# WORK TO BE COMPLETED
Starting with the line that contains "case-linebreak：", repeat exactly every line through the last one in the records below, and leave out the pictures.

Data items
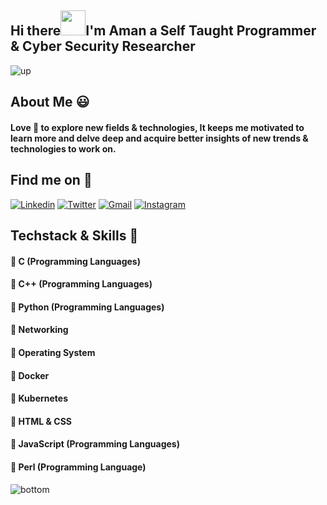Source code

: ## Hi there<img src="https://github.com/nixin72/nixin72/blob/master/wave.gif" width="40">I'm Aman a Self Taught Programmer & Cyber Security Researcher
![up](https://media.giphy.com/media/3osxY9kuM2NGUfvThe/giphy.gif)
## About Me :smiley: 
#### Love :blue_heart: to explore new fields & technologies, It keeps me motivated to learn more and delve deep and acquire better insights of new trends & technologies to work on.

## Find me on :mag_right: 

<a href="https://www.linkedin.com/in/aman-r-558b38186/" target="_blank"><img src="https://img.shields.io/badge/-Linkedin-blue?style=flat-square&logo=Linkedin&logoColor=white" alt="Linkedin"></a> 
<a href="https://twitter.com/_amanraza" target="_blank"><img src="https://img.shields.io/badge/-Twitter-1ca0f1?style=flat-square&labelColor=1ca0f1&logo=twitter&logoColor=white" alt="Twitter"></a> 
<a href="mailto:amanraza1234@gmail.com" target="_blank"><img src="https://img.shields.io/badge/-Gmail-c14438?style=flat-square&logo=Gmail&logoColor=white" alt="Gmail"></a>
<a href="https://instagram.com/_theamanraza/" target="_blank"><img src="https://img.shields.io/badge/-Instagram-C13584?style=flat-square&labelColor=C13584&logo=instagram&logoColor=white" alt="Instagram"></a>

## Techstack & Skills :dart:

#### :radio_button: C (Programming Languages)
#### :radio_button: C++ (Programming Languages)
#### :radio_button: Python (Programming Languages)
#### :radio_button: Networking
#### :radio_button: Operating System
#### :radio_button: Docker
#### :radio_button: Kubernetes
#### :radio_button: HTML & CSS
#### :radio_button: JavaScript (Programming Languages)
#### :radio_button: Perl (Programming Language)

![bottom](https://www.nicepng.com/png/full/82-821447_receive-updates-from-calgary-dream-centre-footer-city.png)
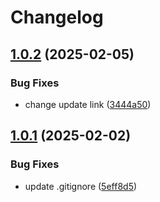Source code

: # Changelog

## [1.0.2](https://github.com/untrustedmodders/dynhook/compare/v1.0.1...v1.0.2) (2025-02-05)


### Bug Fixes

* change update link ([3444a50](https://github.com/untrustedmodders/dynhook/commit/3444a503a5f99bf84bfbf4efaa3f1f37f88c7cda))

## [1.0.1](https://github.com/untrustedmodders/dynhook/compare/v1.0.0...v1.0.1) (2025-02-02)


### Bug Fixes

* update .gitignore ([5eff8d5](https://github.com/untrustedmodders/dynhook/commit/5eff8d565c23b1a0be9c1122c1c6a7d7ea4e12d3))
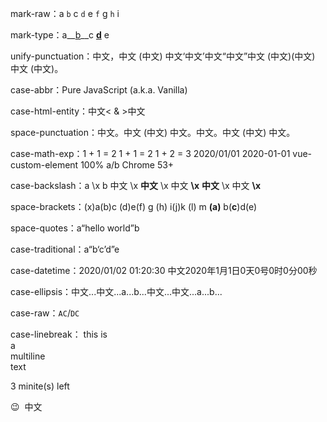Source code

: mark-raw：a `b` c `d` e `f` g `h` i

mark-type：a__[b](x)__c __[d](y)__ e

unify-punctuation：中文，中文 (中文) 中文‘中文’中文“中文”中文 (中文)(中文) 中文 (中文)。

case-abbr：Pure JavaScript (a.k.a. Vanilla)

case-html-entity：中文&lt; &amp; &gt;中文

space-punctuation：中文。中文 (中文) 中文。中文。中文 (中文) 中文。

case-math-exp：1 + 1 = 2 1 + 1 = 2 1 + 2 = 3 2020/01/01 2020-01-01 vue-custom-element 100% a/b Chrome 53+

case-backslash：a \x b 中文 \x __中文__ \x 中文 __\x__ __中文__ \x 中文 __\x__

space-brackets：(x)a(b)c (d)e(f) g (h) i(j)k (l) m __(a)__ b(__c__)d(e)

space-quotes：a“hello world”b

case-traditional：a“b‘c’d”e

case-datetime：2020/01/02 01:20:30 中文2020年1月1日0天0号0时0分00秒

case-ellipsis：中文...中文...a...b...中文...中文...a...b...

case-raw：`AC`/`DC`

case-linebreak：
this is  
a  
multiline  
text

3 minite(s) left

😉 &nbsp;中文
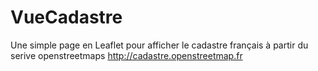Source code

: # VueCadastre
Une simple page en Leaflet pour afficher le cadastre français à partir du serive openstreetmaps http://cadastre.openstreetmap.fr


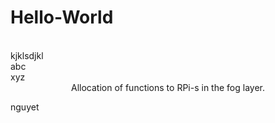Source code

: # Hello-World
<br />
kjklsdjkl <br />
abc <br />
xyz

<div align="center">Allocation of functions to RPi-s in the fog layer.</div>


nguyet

# TASK SOLUTION
case-linebreak：
this is  
a  
multiline  
text

3 minite(s) left

😉 &nbsp;中文
Source code

: # VueCadastre
Une simple page en Leaflet pour afficher le cadastre français à partir du serive openstreetmaps http://cadastre.openstreetmap.fr


Source code

: # Hello-World
<br />
kjklsdjkl <br />
abc <br />
xyz

<div align="center">Allocation of functions to RPi-s in the fog layer.</div>


nguyet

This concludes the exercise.